*** Data under study ***
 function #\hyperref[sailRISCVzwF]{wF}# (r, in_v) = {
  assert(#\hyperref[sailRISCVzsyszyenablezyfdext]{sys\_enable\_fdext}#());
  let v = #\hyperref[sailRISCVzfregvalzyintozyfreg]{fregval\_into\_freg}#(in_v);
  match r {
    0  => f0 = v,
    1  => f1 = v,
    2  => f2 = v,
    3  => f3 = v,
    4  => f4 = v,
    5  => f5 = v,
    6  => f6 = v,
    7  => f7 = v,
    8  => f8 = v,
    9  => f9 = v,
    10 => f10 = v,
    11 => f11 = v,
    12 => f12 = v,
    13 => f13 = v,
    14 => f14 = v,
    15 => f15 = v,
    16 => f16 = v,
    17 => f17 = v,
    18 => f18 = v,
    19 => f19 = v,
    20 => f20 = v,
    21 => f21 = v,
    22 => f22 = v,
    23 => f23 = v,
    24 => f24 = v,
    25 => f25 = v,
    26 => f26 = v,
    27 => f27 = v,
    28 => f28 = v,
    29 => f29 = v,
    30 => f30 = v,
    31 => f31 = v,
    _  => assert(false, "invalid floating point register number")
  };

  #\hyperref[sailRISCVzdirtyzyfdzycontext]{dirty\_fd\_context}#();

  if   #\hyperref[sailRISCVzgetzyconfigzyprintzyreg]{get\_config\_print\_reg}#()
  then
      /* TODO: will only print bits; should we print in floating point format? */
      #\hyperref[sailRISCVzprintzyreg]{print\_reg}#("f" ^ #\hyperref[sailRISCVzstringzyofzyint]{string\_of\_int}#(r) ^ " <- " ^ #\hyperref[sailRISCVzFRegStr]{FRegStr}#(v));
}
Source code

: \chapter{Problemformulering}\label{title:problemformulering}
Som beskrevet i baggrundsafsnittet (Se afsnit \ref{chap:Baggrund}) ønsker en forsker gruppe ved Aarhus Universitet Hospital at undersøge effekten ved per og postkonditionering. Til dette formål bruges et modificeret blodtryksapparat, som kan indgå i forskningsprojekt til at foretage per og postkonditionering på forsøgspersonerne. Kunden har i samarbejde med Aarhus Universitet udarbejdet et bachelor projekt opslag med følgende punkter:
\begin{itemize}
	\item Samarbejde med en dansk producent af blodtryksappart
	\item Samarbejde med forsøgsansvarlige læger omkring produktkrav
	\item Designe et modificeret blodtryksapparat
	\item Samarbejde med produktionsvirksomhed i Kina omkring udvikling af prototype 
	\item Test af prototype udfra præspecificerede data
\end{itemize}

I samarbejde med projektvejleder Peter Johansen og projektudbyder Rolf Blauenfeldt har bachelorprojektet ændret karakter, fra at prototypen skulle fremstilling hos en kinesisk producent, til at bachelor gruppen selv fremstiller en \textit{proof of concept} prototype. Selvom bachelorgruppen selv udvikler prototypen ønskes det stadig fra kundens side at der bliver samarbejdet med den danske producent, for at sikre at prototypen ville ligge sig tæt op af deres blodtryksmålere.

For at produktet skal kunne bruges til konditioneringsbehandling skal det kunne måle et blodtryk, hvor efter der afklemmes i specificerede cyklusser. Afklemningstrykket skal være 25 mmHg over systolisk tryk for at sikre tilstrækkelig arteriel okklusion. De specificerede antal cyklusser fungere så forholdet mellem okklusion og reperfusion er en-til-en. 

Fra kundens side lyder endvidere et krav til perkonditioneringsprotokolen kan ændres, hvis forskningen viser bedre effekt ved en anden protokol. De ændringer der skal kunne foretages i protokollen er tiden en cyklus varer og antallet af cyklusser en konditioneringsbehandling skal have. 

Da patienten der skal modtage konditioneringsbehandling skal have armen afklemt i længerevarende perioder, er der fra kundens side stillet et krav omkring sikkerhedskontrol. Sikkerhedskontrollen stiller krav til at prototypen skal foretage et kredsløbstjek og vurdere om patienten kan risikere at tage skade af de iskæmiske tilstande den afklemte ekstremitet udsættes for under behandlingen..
***
Problem to solve:
Across the entries, work out how many lines hold the word "assert". Reply with that number only.

Written answer:
2